Most book dealers use a set of standardized terms in describing the condition of a book. The terms infer the overall condition of the book but the description should also state any obvious important flaws or variances from the term. Always feel free to ask for more details if you're uncertain about a book's condition.
As New (or "mint") - refers to a book or magazine that is in pristine condition. If issued with one, the dustjacket is flawless and without smudges, scuffs, or tears. The book is without marks or stamps, has no bent or missing pages and is structurally perfect.
Fine - refers to a nearly perfect book which approaches "as new" but has one or more minor flaws or shows very slight wear.

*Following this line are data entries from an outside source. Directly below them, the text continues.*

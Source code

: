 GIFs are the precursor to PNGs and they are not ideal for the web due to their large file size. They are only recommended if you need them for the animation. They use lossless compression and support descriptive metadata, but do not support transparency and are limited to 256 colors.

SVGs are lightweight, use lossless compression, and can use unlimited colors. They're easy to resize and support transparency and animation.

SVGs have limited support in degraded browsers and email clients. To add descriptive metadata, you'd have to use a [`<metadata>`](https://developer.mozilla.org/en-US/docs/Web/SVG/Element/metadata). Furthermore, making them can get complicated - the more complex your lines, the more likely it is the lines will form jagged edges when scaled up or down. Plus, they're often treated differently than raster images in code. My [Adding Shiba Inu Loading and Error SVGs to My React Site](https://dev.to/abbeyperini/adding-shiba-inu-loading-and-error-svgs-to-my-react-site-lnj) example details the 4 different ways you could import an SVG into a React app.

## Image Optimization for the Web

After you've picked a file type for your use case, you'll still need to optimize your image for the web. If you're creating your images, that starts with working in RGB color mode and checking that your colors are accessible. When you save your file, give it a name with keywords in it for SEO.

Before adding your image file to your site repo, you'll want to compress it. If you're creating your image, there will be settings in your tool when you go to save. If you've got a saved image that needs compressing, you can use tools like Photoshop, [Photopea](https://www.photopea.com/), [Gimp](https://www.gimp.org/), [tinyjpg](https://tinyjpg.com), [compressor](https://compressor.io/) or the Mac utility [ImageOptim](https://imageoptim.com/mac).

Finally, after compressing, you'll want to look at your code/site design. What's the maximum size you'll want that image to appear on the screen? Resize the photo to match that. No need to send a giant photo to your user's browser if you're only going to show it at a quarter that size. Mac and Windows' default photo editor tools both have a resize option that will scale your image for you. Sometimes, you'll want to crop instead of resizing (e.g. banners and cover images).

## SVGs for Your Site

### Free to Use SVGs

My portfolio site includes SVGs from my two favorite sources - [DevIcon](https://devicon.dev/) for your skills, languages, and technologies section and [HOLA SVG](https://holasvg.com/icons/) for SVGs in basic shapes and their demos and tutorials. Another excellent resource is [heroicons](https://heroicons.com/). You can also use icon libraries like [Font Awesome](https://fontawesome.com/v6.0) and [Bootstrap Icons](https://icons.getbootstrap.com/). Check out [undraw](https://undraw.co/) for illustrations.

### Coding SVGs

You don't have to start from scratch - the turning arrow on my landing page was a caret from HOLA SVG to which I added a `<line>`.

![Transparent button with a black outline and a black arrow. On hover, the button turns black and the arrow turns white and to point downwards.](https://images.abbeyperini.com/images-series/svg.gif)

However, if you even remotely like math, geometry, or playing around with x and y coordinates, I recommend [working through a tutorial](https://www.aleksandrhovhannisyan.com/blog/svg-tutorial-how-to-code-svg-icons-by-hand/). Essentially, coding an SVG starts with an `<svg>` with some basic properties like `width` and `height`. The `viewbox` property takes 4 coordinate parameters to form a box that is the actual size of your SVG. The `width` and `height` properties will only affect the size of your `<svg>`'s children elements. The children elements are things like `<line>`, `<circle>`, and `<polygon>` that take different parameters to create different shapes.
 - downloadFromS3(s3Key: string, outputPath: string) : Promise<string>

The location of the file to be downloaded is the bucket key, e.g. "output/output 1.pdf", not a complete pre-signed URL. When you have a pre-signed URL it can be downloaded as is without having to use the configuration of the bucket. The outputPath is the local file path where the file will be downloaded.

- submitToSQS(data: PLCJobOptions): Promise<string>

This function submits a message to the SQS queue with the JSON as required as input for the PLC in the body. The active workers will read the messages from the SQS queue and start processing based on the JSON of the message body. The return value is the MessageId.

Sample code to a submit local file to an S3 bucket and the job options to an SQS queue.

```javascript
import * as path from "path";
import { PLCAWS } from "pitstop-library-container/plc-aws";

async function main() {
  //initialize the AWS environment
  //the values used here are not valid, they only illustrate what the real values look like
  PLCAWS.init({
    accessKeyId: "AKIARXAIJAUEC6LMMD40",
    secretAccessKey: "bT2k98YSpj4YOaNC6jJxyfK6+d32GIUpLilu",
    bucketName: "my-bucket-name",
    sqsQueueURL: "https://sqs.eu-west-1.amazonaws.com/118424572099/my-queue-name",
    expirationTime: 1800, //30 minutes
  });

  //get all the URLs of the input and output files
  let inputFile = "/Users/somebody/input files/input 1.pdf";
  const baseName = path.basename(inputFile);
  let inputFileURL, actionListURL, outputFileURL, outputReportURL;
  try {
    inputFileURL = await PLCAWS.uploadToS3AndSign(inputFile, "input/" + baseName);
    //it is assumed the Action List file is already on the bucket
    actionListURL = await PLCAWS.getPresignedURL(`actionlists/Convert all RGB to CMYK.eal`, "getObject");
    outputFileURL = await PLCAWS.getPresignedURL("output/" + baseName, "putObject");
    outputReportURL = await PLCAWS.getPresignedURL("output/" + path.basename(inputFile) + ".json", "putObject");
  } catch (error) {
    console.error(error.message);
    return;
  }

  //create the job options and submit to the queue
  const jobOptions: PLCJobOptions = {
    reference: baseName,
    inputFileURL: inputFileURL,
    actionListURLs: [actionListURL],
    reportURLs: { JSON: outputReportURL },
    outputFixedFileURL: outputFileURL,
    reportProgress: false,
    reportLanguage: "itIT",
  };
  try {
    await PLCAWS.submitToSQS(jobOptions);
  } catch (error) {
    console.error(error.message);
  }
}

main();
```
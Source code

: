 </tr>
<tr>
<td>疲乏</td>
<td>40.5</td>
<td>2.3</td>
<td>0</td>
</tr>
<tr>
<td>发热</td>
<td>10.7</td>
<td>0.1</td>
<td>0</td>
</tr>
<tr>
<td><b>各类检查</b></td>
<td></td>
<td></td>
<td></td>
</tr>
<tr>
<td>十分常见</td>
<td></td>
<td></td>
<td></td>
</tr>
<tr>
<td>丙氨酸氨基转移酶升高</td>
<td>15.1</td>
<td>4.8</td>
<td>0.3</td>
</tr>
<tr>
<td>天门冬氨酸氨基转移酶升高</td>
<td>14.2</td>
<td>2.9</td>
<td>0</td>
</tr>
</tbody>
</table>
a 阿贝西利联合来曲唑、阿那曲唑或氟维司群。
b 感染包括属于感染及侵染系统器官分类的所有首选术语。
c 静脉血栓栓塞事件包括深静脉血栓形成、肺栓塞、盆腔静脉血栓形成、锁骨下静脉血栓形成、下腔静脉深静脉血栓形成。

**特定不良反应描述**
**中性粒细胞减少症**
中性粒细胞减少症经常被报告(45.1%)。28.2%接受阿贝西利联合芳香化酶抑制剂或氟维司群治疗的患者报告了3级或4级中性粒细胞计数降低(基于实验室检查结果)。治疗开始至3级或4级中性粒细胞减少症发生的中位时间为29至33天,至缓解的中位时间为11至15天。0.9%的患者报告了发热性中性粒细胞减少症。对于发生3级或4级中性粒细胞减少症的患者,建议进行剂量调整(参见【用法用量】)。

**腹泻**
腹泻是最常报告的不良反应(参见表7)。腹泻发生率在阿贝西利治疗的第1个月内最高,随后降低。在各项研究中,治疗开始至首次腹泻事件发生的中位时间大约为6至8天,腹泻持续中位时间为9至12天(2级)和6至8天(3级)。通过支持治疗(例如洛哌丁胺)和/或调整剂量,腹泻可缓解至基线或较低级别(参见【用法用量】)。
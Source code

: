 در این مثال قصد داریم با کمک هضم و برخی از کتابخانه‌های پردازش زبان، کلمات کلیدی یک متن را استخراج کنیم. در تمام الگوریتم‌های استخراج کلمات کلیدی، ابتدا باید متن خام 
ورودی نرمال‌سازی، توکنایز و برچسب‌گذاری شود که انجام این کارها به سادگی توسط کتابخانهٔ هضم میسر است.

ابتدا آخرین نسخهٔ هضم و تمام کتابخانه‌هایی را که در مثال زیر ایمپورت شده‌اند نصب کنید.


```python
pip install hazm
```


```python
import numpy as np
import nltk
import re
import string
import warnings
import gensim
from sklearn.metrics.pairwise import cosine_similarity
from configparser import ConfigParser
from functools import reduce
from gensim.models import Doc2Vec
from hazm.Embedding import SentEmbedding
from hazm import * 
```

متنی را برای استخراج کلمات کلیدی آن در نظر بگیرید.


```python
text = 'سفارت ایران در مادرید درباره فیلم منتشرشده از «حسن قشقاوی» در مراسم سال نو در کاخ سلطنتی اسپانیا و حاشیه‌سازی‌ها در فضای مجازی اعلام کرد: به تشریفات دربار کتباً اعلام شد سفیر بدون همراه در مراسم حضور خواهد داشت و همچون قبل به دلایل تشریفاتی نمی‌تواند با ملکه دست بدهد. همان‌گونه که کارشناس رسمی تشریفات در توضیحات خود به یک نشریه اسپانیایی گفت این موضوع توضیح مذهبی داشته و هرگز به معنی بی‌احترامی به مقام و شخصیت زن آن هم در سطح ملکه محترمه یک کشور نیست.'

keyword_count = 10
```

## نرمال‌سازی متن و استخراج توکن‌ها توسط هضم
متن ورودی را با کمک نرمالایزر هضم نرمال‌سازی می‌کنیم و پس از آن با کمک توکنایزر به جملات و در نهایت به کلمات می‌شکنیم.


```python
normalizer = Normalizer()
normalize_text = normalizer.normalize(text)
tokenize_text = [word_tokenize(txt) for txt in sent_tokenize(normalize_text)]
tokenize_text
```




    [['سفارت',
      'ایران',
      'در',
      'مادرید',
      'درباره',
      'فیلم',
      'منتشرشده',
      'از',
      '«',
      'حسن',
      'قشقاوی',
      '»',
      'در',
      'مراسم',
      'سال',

Near Fine - approaches fine but shows more signs of handling or wear. Variance from the "fine" condition, such as small tears and wear to the dustjacket, previous owner's name in pencil or ink or on a bookplate, and price clipped from the dj flap should be described.
Very Good - the book shows limited wear but its physical condition is above that of the average used book. Any stains or marks, small tears or creasing should be noted.
Good - describes the average used book which shows its age. A good book makes an adequate "reading copy," but is not of the quality sought for a collection.
Fair - the book has seen hard use and, unless rare, has little value other than as a reading copy. It may have damaged or missing pages or endpapers, heavy underlining of text, stains or spotting.
Poor - the book's condition is far below that of the average used book and has obvious damage.
Book Club Edition or BCE - although book club editions may be in excellent condition, they are ordinarily not deemed collectible. They are an excellent choice as a reading copy.
Ex-library - may also be in excellent condition but was purchased from a library. Generally includes the library's stamps or other marks and are sometimes bound differently.